Dataset excerpts:

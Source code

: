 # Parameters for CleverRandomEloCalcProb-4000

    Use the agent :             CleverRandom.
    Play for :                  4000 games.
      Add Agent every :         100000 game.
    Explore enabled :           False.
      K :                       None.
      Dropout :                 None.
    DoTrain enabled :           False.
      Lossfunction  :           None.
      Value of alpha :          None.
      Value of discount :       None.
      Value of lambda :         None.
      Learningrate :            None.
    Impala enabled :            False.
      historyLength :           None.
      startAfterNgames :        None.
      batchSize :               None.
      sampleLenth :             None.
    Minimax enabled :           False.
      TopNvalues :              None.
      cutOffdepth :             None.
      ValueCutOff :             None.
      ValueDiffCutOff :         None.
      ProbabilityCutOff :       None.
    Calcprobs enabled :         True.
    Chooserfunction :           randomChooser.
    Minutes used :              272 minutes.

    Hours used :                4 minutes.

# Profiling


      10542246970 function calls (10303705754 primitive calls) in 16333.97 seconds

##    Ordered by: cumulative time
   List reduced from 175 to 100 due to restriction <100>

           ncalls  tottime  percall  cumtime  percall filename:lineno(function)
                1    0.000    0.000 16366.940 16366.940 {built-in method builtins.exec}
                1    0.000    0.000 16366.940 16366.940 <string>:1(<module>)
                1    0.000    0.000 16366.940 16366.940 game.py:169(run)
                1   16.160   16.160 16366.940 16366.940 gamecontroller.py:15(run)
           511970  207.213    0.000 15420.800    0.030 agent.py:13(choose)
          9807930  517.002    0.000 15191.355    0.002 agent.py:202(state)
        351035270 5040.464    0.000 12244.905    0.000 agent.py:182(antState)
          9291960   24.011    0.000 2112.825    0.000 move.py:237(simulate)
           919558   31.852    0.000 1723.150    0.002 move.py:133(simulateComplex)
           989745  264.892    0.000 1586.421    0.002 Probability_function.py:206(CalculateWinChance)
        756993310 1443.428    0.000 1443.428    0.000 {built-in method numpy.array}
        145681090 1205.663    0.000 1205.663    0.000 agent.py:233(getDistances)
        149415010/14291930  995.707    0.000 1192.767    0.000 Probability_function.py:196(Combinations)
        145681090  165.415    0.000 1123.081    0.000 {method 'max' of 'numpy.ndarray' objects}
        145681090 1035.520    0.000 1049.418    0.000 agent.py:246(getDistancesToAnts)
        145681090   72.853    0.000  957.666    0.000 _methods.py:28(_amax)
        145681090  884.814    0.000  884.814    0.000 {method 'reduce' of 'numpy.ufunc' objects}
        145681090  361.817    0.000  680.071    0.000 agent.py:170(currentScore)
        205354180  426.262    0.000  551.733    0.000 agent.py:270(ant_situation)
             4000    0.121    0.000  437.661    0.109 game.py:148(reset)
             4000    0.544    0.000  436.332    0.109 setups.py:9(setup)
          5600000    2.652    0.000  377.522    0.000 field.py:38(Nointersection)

ACTIVITY - Nothing beyond the line containing "# Profiling" is to be output; the lines above, from the first one onward to that line, are to be transcribed exactly.

WRITTEN SOLUTION -
Source code

: # Parameters for CleverRandomEloCalcProb-4000

    Use the agent :             CleverRandom.
    Play for :                  4000 games.
      Add Agent every :         100000 game.
    Explore enabled :           False.
      K :                       None.
      Dropout :                 None.
    DoTrain enabled :           False.
      Lossfunction  :           None.
      Value of alpha :          None.
      Value of discount :       None.
      Value of lambda :         None.
      Learningrate :            None.
    Impala enabled :            False.
      historyLength :           None.
      startAfterNgames :        None.
      batchSize :               None.
      sampleLenth :             None.
    Minimax enabled :           False.
      TopNvalues :              None.
      cutOffdepth :             None.
      ValueCutOff :             None.
      ValueDiffCutOff :         None.
      ProbabilityCutOff :       None.
    Calcprobs enabled :         True.
    Chooserfunction :           randomChooser.
    Minutes used :              272 minutes.

    Hours used :                4 minutes.

# Profiling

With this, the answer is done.